Couple Disappeared While On Their Way To Their Honeymoon 1 Year Ago [Photo]

PHOTO | GIBSON MAINA NDERITU The couple looked forward to a future together.
It is exactly a year today since they disappeared.
Martin and Mary Kirimi vanished on their way to their honeymoon in Zanzibar on July 17, last year.
The handsome couple, who had dated for two years, had gotten married three days earlier, on July 14, and looked forward to their future together. Martin was a nurse, Mary a kindergarten teacher, and according to her eldest sister Rachel Murugi, she wanted several children of her own.
“She loved children, and was easily the favorite aunt because of her immense patience with them – her nieces and nephews loved her,” she says.
Timothy Kinyua, Martin’s elder brother, describes him as likeable, “cool” and very hardworking.
“He had invested in several pieces of land, and was planning to develop some of them after settling down – he had wanted to offer Mary and the children they’d get a comfortable life,” he says.
When the couple left Nairobi on July 17, their plan was simple - to travel by road to the Namanga border, from where they would take a bus to Dar-es-Salaam, Tanzania, and thereafter, a three-hour ferry ride to Zanzibar.
Rachel says that the couple called one of her brothers, Norman Mwangi, to inform him that they had just arrived at the Namanga border and were waiting for a bus to take them to Dar-es-Salaam. That call, she says, was the last their families got from them.
“They called on Tuesday at 10am from the border and told us that they were just about to board a bus to Dar-es-Salaam, and that they hoped to get there by 9.30pm the same day. They promised to call as soon as they arrived, but they never did,” says Rachel.
The next day, on July 18, the world woke up to horrifying news that 128 people had perished after a Zanzibar-bound ferry capsized. The news not only made the two families anxious, but also prompted them to look for the couple, especially because they hadn’t heard from them.
According to Mary’s younger sister, Priscillah Mwangi, Martin and Mary’s honeymoon was to take ten days, and the families grew anxious with every passing day when the couple did not communicate.

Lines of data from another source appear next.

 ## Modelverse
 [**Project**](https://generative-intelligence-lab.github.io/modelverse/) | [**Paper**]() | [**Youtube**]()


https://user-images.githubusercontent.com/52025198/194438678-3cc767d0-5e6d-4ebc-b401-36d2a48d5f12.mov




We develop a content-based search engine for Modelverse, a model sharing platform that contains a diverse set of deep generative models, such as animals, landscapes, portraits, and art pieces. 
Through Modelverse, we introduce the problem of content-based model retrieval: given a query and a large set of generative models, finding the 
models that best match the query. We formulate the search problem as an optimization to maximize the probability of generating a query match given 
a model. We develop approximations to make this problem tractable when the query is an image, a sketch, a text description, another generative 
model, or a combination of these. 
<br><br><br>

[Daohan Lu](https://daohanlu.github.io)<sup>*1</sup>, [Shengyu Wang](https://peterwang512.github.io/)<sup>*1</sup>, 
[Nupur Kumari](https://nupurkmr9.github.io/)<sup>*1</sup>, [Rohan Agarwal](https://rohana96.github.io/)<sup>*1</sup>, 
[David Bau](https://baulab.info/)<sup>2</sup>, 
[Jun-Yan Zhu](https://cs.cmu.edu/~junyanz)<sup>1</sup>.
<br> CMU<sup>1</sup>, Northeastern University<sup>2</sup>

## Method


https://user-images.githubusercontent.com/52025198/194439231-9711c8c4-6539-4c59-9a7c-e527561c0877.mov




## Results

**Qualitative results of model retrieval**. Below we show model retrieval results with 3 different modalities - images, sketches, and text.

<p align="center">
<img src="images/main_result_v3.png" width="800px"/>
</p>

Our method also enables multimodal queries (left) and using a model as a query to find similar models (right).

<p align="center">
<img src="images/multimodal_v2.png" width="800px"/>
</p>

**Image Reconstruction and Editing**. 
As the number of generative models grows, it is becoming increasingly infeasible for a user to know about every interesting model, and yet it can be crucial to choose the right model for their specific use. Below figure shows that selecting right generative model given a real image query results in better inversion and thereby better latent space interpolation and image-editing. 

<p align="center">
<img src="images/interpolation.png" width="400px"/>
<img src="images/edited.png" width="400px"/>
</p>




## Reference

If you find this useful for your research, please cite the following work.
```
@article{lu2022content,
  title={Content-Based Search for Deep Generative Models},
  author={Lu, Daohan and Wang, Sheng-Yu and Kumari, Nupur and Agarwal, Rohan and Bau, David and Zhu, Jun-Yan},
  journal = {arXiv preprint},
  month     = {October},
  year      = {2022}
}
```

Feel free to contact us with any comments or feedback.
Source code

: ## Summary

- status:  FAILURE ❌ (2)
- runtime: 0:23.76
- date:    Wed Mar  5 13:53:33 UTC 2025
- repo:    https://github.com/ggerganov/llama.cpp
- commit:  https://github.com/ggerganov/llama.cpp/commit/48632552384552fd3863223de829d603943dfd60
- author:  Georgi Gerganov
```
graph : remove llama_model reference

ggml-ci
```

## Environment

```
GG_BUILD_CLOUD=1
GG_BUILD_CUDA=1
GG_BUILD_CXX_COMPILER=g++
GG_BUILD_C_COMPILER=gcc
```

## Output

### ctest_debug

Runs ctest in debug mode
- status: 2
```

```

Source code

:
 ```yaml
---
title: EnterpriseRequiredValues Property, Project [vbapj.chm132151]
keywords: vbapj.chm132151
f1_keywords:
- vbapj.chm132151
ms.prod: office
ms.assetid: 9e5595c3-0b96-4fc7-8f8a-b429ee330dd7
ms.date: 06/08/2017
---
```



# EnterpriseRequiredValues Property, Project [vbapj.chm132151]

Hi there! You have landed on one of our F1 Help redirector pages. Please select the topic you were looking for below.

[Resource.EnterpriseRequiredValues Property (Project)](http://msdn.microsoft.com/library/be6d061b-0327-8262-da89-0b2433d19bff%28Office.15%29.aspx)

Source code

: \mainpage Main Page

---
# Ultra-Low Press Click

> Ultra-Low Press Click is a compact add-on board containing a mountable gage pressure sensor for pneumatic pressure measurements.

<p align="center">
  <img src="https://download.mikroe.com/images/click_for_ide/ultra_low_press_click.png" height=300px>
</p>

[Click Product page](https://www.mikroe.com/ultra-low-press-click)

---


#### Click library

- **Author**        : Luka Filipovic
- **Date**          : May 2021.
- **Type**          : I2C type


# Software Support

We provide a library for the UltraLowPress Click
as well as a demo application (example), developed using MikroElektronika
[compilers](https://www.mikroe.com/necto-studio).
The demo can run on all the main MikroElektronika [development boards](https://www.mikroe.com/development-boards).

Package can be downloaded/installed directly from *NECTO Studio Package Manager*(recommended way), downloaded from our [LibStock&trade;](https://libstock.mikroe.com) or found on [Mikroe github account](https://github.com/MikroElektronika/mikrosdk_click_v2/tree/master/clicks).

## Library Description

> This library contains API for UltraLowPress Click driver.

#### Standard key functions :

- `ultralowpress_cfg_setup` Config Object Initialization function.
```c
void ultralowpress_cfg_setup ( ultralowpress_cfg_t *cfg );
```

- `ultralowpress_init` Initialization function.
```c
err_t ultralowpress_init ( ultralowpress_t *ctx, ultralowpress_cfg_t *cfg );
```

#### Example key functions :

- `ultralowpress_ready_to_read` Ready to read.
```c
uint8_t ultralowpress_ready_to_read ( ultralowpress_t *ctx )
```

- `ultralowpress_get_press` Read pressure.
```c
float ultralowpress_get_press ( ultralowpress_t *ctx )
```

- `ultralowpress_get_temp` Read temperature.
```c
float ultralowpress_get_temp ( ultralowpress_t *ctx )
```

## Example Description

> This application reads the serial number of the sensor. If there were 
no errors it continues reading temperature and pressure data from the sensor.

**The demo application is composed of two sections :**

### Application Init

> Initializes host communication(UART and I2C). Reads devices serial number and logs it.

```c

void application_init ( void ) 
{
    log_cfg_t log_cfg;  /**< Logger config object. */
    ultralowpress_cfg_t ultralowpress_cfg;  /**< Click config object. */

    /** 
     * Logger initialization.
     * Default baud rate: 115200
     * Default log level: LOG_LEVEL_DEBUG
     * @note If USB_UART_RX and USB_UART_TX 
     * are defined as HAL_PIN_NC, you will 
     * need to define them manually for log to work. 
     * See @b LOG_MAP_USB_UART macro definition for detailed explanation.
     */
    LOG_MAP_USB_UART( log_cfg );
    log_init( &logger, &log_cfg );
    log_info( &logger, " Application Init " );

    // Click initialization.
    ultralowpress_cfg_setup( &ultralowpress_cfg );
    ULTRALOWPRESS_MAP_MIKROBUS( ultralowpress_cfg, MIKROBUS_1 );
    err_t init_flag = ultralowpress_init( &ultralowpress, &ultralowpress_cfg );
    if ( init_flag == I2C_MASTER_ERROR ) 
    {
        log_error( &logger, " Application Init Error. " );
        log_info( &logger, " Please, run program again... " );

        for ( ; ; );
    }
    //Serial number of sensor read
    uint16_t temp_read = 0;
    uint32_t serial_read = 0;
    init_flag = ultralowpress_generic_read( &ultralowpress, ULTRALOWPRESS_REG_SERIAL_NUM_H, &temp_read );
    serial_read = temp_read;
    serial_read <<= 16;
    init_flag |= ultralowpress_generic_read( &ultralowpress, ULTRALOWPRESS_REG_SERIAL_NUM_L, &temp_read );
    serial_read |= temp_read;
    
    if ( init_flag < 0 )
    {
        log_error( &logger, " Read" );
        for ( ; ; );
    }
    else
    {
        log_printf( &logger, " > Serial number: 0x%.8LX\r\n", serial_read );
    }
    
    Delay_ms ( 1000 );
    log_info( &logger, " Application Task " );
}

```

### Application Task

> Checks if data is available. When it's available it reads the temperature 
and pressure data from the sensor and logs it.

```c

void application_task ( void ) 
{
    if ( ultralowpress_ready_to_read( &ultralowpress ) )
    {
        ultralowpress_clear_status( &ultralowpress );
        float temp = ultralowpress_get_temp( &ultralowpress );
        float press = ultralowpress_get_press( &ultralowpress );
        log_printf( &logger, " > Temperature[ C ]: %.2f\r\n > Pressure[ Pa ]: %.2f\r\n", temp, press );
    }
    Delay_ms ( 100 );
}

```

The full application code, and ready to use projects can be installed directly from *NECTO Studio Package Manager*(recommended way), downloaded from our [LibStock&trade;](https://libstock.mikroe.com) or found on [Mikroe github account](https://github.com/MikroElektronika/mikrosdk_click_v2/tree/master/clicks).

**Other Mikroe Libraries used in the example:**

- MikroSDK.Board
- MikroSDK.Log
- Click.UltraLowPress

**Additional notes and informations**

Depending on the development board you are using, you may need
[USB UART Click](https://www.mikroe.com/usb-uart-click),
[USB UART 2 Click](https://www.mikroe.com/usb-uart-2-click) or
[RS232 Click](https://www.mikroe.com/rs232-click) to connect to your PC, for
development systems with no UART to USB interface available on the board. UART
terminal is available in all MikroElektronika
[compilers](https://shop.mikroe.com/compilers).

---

That Sunday, the two families decided to send Kinyua, (Martin’s brother) to look for them in Tanzania. It’s an experience he’d like to forget, but says that he’d go through it again, if it would reveal the whereabouts of his brother and his wife.
“The experience really affected me...the images of those lost lives refuse to go,” he says.

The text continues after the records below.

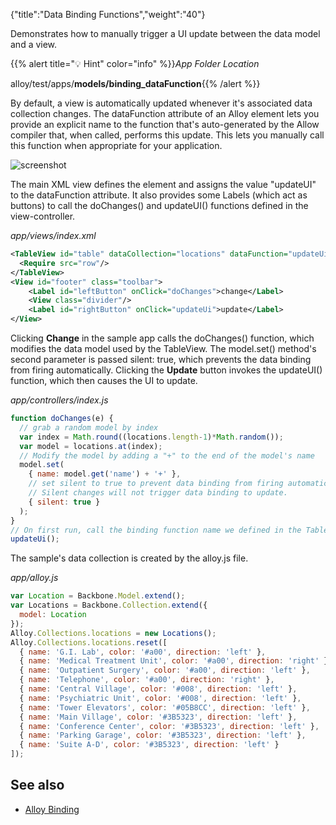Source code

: {"title":"Data Binding Functions","weight":"40"}

Demonstrates how to manually trigger a UI update between the data model and a view.

{{% alert title="💡 Hint" color="info" %}}*App Folder Location*

alloy/test/apps/**models/binding\_dataFunction**{{% /alert %}}

By default, a view is automatically updated whenever it's associated data collection changes. The dataFunction attribute of an Alloy element lets you provide an explicit name to the function that's auto-generated by the Allow compiler that, when called, performs this update. This lets you manually call this function when appropriate for your application.

![screenshot](/Images/appc/download/attachments/41846626/screenshot.png)

The main XML view defines the <TableView/> element and assigns the value "updateUI" to the dataFunction attribute. It also provides some Labels (which act as buttons) to call the doChanges() and updateUI() functions defined in the view-controller.

*app/views/index.xml*

```xml
<TableView id="table" dataCollection="locations" dataFunction="updateUi" dataTransform="transformData">
  <Require src="row"/>
</TableView>
<View id="footer" class="toolbar">
    <Label id="leftButton" onClick="doChanges">change</Label>
    <View class="divider"/>
    <Label id="rightButton" onClick="updateUi">update</Label>
</View>
```

Clicking **Change** in the sample app calls the doChanges() function, which modifies the data model used by the TableView. The model.set() method's second parameter is passed silent: true, which prevents the data binding from firing automatically. Clicking the **Update** button invokes the updateUI() function, which then causes the UI to update.

*app/controllers/index.js*

```javascript
function doChanges(e) {
  // grab a random model by index
  var index = Math.round((locations.length-1)*Math.random());
  var model = locations.at(index);
  // Modify the model by adding a "+" to the end of the model's name
  model.set(
    { name: model.get('name') + '+' },
    // set silent to true to prevent data binding from firing automatically.
    // Silent changes will not trigger data binding to update.
    { silent: true }
  );
}
// On first run, call the binding function name we defined in the TableView's dataFunction attribute
updateUi();
```

The sample's data collection is created by the alloy.js file.

*app/alloy.js*

```javascript
var Location = Backbone.Model.extend();
var Locations = Backbone.Collection.extend({
  model: Location
});
Alloy.Collections.locations = new Locations();
Alloy.Collections.locations.reset([
  { name: 'G.I. Lab', color: '#a00', direction: 'left' },
  { name: 'Medical Treatment Unit', color: '#a00', direction: 'right' },
  { name: 'Outpatient Surgery', color: '#a00', direction: 'left' },
  { name: 'Telephone', color: '#a00', direction: 'right' },
  { name: 'Central Village', color: '#008', direction: 'left' },
  { name: 'Psychiatric Unit', color: '#008', direction: 'left' },
  { name: 'Tower Elevators', color: '#05B8CC', direction: 'left' },
  { name: 'Main Village', color: '#3B5323', direction: 'left' },
  { name: 'Conference Center', color: '#3B5323', direction: 'left' },
  { name: 'Parking Garage', color: '#3B5323', direction: 'left' },
  { name: 'Suite A-D', color: '#3B5323', direction: 'left' }
]);
```

## See also

* [Alloy Binding](/docs/appc/Alloy_Framework/Alloy_Guide/Alloy_Models/Alloy_Data_Binding/#alloy-binding)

Because the bodies, and more so the faces were disfigured beyond recognition, Kinyua relied on his memory of the couple’s body structures, as well as their wedding rings, in an effort to identify them – he couldn’t.
A couple of weeks after the accident, more bodies were found in Tanga, and again Kinyua travelled to Tanzania, this time accompanied by Mary’s brother, Norman Mwangi. The two retraced the couple’s steps in an effort to get a clue of their whereabouts.
They took the same route the couple had taken, arrived at about the same time, and even took a flight to Zanzibar. They combed through all hotels in Dar-es-Salaam, but not a single person seemed to have seen Martin and Mary, save for a taxi driver who claimed to have seen the couple.
“He told us that he had asked them if they wanted a taxi, but Martin had told him that they were waiting for somebody to pick them up,” Kinyua says.
Also, a passenger who says he travelled on the same bus with them e-mailed the Kenyan embassy in Tanzania and confirmed that they arrived safely in Dar-es-Salaam, at 9:30 pm on July 17th, after which everybody went their separate ways.